A Better Tomorrow (1986) / John Woo |
Both Le Samourai (Melville, 1967) and A Better Tomorrow (Woo, 1986) begin with the image of a man (Delon and Lung Ti respectively) lying on his bed, his head firmly entrenched in the recess of his pillow, clearly bothered by a premonition of something terrible and overall, I presume, sweaty. Ofcourse, both movies are at some level, about a man’s ability (or an inability) to stick to the unspoken word, the Gentleman’s promise, or the Jewish businessman’s handshake – once a deal is done, it is done. But while Le Samourai’s idea of morality is transgressed in a single moment of implosive betrayal (gunshot, approaching train, grunt in an abrupt close-up); all of A Better Tomorrow’s transformation happens during a three-year long prison term. That is very interesting, because Woo uses this reasonably long ridge of time to appropriate the strength of purely human qualities: brotherly love, male honor, casual bromance and generally hokey lack of scruples - the film dictates that what remains unchanged over the duration is worth cheering for, and whatever changes, is an indication of absolute villainy or at the least, deserves our pity.
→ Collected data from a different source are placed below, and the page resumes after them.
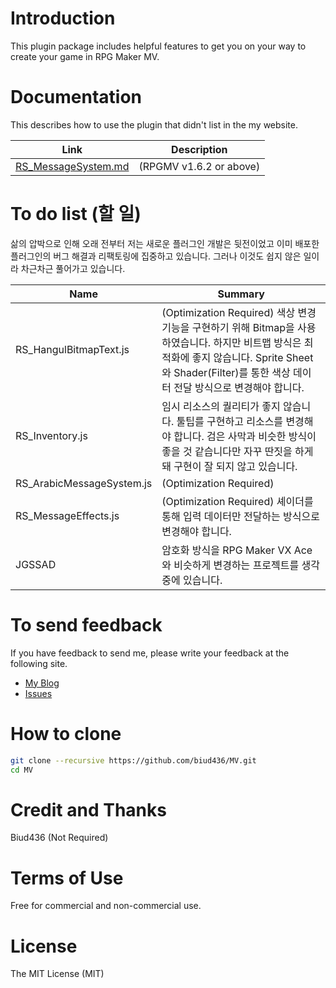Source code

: # Introduction
This plugin package includes helpful features to get you on your way to create your game in RPG Maker MV.

# Documentation
This describes how to use the plugin that didn't list in the my website.

|Link|Description|
|--|--|
|[RS_MessageSystem.md](./docs/RS_MessageSystem.md)|(RPGMV v1.6.2 or above)|

# To do list (할 일)
삶의 압박으로 인해 오래 전부터 저는 새로운 플러그인 개발은 뒷전이었고 이미 배포한 플러그인의 버그 해결과 리팩토링에 집중하고 있습니다. 그러나 이것도 쉽지 않은 일이라 차근차근 풀어가고 있습니다.

|Name|Summary|
|--|--|
|RS_HangulBitmapText.js|(Optimization Required) 색상 변경 기능을 구현하기 위해 Bitmap을 사용하였습니다. 하지만 비트맵 방식은 최적화에 좋지 않습니다. Sprite Sheet와 Shader(Filter)를 통한 색상 데이터 전달 방식으로 변경해야 합니다.|
|RS_Inventory.js|임시 리소스의 퀄리티가 좋지 않습니다. 툴팁를 구현하고 리소스를 변경해야 합니다. 검은 사막과 비슷한 방식이 좋을 것 같습니다만 자꾸 딴짓을 하게돼 구현이 잘 되지 않고 있습니다.|
|RS_ArabicMessageSystem.js|(Optimization Required)|
|RS_MessageEffects.js|(Optimization Required) 셰이더를 통해 입력 데이터만 전달하는 방식으로 변경해야 합니다.|
|JGSSAD|암호화 방식을 RPG Maker VX Ace와 비슷하게 변경하는 프로젝트를 생각 중에 있습니다.|

# To send feedback
If you have feedback to send me, please write your feedback at the following site.
- [My Blog](http://biud436.tistory.com/notice/21)
- [Issues](https://github.com/biud436/MV/issues)

# How to clone

```sh
git clone --recursive https://github.com/biud436/MV.git
cd MV
```

# Credit and Thanks
Biud436 (Not Required)

# Terms of Use
Free for commercial and non-commercial use.

# License
The MIT License (MIT)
Therefore, the two protagonists (Mark : Chow Yun-Fat, Tse-Ho : Lung Ti), counterfeiters, loan shark agents and casual in-tandem dressers, meet after Ho’s prison-term (of which we see very little) and are still the best of friends, Yun-fat still wants to shoot people up and return to the good ol’ life and Ho’s brother Kit’s still with the same girl – so while the film clearly proposes reform (or even revolution), the qualities it wants to endear us to are mostly the ones that remain unaltered in the before and after of the prison term. On the other hand, their crime-protégé from before the sentence becomes an evil crime boss, Ho’s policeman brother (Leslie Cheung) becomes a stone-cold, paranoid, loveless man (he also grows a thin moustache and a frown) whose relationship with his brother sours and in an incredible move of self-pity, Yun-Fat grows a limp – anything that changes over the three-year period must therefore be condemned or despised. Needless to say, the film’s final scene will have all order restored and the entire universe reset to point zero – that is almost ironical for a film titled A Better Tomorrow, because mostly, it looks at the ‘yesterday’ as its ideal – but atleast, unlike Le Samourai, the agent of bleak morality is still alive at the end of the film and thus, morality may still be salvaged eventually.